Anne-Sophie Corbeau est chercheuse au Center on Global Energy Policy au sein de la School of International and Public Affairs de l’université Columbia New York.
Honnêtement, il y a peu de projets qui avancent concrètement. En 2021, un grand nombre de cabinets de consultants et d’institutions avaient vendu l’hydrogène bas carbone comme la solution miracle, mais force est de constater que c’est plus compliqué qu’il n’y paraît. Que l’on discute avec des Japonais, des Brésiliens ou des Saoudiens, tout le monde se pose la même question : celle de la demande, en raison du coût élevé de cette source d’énergie.
Pour mener à bien leurs projets, ces pays ont besoin de plusieurs milliards de dollars pour investir dans des électrolyseurs à l’échelle de plusieurs gigawatts. Or, les banques ne vont financer que les cas qui ont du sens et des garanties. D’où la nécessité de passer des accords de long terme avec des acheteurs et de trouver des solutions, comme le fonds allemand H2Global ou la Banque de l’hydrogène en Europe, pour diminuer l’écart entre le coût élevé de l’hydrogène décarboné et le prix que les acheteurs sont prêts à payer.

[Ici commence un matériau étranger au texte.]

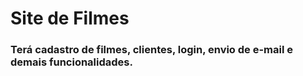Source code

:# Site de Filmes

### Terá cadastro de filmes, clientes, login, envio de e-mail e demais funcionalidades.
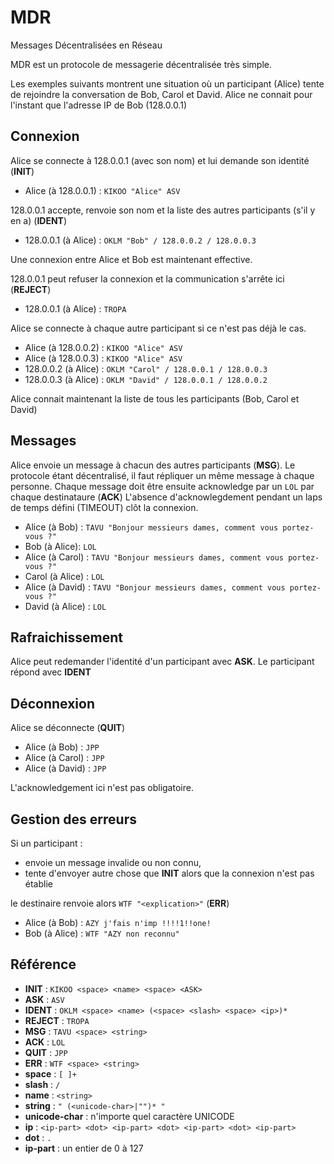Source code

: # MDR #

Messages Décentralisées en Réseau

MDR est un protocole de messagerie décentralisée très simple.

Les exemples suivants montrent une situation où un participant (Alice) tente de rejoindre la conversation de Bob, Carol et David.
Alice ne connait pour l'instant que l'adresse IP de Bob (128.0.0.1)

## Connexion ##

Alice se connecte à 128.0.0.1 (avec son nom) et lui demande son identité (**INIT**)

 - Alice (à 128.0.0.1) : `KIKOO "Alice" ASV`

128.0.0.1 accepte, renvoie son nom et la liste des autres participants (s'il y en a) (**IDENT**)

 - 128.0.0.1 (à Alice) : `OKLM "Bob" / 128.0.0.2 / 128.0.0.3`

Une connexion entre Alice et Bob est maintenant effective.

128.0.0.1 peut refuser la connexion et la communication s'arrête ici (**REJECT**)

 - 128.0.0.1 (à Alice) : `TROPA`

Alice se connecte à chaque autre participant si ce n'est pas déjà le cas.

 - Alice (à 128.0.0.2) : `KIKOO "Alice" ASV`
 - Alice (à 128.0.0.3) : `KIKOO "Alice" ASV`
 - 128.0.0.2 (à Alice) : `OKLM "Carol" / 128.0.0.1 / 128.0.0.3`
 - 128.0.0.3 (à Alice) : `OKLM "David" / 128.0.0.1 / 128.0.0.2`

Alice connait maintenant la liste de tous les participants (Bob, Carol et David)

## Messages ##

Alice envoie un message à chacun des autres participants (**MSG**). Le protocole étant décentralisé, il faut répliquer un même
message à chaque personne.
Chaque message doit être ensuite acknowledge par un `LOL` par chaque destinataure (**ACK**)
L'absence d'acknowlegdement pendant un laps de temps défini (TIMEOUT) clôt la connexion.

 - Alice (à Bob) : `TAVU "Bonjour messieurs dames, comment vous portez-vous ?"`
 - Bob (à Alice): `LOL`
 - Alice (à Carol) : `TAVU "Bonjour messieurs dames, comment vous portez-vous ?"`
 - Carol (à Alice) : `LOL`
 - Alice (à David) : `TAVU "Bonjour messieurs dames, comment vous portez-vous ?"`
 - David (à Alice) : `LOL`


## Rafraichissement ##

Alice peut redemander l'identité d'un participant avec **ASK**. Le participant répond avec **IDENT**

## Déconnexion ##

Alice se déconnecte (**QUIT**)

 - Alice (à Bob) : `JPP`
 - Alice (à Carol) : `JPP`
 - Alice (à David) : `JPP`

L'acknowledgement ici n'est pas obligatoire.

## Gestion des erreurs ##

Si un participant :

 - envoie un message invalide ou non connu,
 - tente d'envoyer autre chose que **INIT** alors que la connexion n'est pas établie

le destinaire renvoie alors `WTF "<explication>"` (**ERR**)

 - Alice (à Bob) : `AZY j'fais n'imp !!!!1!!one!`
 - Bob (à Alice) : `WTF "AZY non reconnu"`

## Référence ##

 - **INIT** : `KIKOO <space> <name> <space> <ASK>`
 - **ASK** : `ASV`
 - **IDENT** : `OKLM <space> <name> (<space> <slash> <space> <ip>)*`
 - **REJECT** : `TROPA`
 - **MSG** : `TAVU <space> <string>`
 - **ACK** : `LOL`
 - **QUIT** : `JPP`
 - **ERR** : `WTF <space> <string>`
 - **space** : `[ ]+`
 - **slash** : `/`
 - **name** : `<string>`
 - **string** : `" (<unicode-char>|"")* "`
 - **unicode-char** : n'importe quel caractère UNICODE
 - **ip** : `<ip-part> <dot> <ip-part> <dot> <ip-part> <dot> <ip-part>`
 - **dot** : `.`
 - **ip-part** : un entier de 0 à 127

Oui, tout le monde en ce moment se tourne vers l’ammoniac comme vecteur d’importation. Les Japonais veulent en mettre dans les centrales à charbon pour réduire les émissions de gaz à effet de serre. Les ports de Rotterdam et d’Anvers s’équipent pour en importer. Car on sait faire. Il existe déjà un marché de l’ammoniac pour la production d’engrais, des terminaux portuaires, et le transport est plus simple que pour l’hydrogène liquide. De même que l’on pourra davantage compter sur le méthanol pour le secteur maritime et les e-carburants pour l’aviation, que l’on sait aussi déjà transporter.
Les industries énergo-intensives, comme la sidérurgie, font, elles, face à un dilemme : soit importer de l’hydrogène (cher) soit un produit industriel semi-fini comme le minerai de fer préréduit, solide et facile à transporter. Pour l’Union européenne, un des dangers serait que des produits élaborés, comme de l’acier vert, soient fabriqués ailleurs. Car ceux-ci seraient en règle vis-à-vis du mécanisme européen d’ajustement aux frontières.
Pour l’instant, seuls l’Europe et, en Asie, le Japon, la Corée du Sud et Singapour envisagent réellement d’importer de l’hydrogène. Il y a moins d’acheteurs potentiels qu’il n’y en a pour le gaz naturel liquéfié (45 en 2022). La Chine fera-t-elle partie du lot ? Je ne le pense pas, sauf si elle est contrainte de déployer de l’hydrogène bas carbone sur la côte est. Les Chinois sont relativement absents des échanges diplomatiques. Jusqu’à présent, les accords qu’ils ont noués avec dix pays se font au travers de la « nouvelle route de la soie » et concernent surtout des projets d’hydrogène vert et d’équipements.